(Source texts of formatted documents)
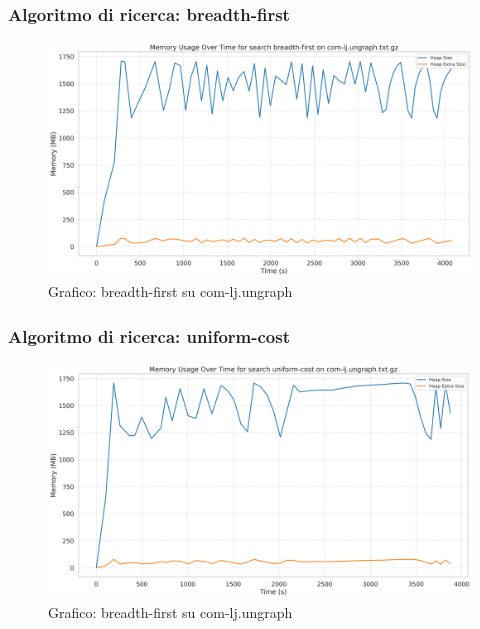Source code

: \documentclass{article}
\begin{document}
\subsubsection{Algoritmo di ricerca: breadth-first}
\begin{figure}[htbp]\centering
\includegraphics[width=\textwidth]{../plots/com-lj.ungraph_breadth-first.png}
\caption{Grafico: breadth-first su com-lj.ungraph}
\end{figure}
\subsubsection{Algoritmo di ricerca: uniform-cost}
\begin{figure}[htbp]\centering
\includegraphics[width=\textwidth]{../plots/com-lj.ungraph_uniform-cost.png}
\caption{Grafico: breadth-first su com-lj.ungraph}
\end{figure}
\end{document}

...

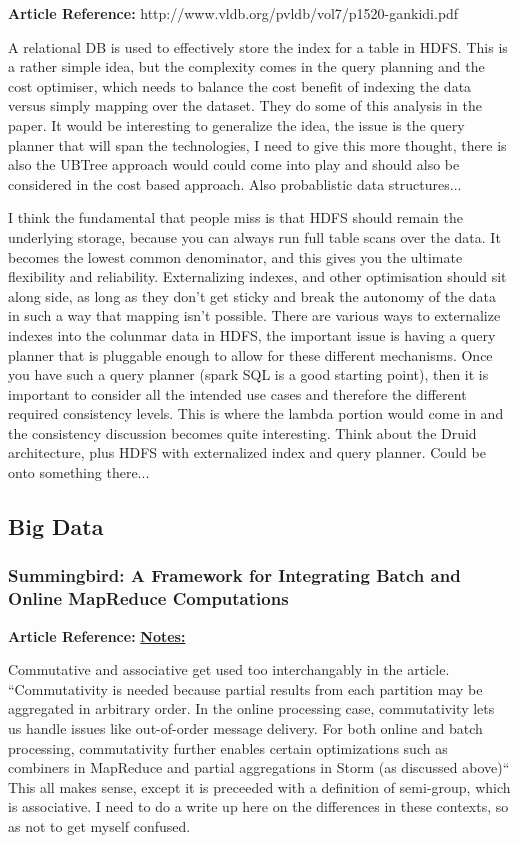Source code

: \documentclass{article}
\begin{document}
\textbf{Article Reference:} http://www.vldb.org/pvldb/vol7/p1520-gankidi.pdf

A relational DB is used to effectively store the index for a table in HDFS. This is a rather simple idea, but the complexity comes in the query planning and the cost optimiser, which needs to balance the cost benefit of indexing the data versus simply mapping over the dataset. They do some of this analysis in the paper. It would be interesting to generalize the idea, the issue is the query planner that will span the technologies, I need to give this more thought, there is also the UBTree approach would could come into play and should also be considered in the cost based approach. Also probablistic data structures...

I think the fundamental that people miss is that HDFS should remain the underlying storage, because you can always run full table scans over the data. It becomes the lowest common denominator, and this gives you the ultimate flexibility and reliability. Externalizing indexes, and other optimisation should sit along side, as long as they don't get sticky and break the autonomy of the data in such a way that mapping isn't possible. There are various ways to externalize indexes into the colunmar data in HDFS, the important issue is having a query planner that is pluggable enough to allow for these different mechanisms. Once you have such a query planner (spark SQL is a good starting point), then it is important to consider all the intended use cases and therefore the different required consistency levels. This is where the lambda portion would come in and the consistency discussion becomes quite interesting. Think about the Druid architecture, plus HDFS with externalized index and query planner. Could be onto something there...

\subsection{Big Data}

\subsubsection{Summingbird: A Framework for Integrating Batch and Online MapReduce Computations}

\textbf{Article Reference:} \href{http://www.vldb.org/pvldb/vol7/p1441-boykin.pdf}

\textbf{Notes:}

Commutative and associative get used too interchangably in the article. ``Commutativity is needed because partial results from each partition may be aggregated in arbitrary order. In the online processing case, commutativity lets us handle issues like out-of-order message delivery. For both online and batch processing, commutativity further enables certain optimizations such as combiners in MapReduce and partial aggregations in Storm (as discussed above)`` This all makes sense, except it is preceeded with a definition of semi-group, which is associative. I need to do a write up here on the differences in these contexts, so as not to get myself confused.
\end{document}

TASK BRIEF: The lines above from the one containing "A relational DB" through the one containing "A Framework for" are to be set down exactly, and no others.

SOLUTION TO THE PROBLEM:
A relational DB is used to effectively store the index for a table in HDFS. This is a rather simple idea, but the complexity comes in the query planning and the cost optimiser, which needs to balance the cost benefit of indexing the data versus simply mapping over the dataset. They do some of this analysis in the paper. It would be interesting to generalize the idea, the issue is the query planner that will span the technologies, I need to give this more thought, there is also the UBTree approach would could come into play and should also be considered in the cost based approach. Also probablistic data structures...

I think the fundamental that people miss is that HDFS should remain the underlying storage, because you can always run full table scans over the data. It becomes the lowest common denominator, and this gives you the ultimate flexibility and reliability. Externalizing indexes, and other optimisation should sit along side, as long as they don't get sticky and break the autonomy of the data in such a way that mapping isn't possible. There are various ways to externalize indexes into the colunmar data in HDFS, the important issue is having a query planner that is pluggable enough to allow for these different mechanisms. Once you have such a query planner (spark SQL is a good starting point), then it is important to consider all the intended use cases and therefore the different required consistency levels. This is where the lambda portion would come in and the consistency discussion becomes quite interesting. Think about the Druid architecture, plus HDFS with externalized index and query planner. Could be onto something there...

\subsection{Big Data}

\subsubsection{Summingbird: A Framework for Integrating Batch and Online MapReduce Computations}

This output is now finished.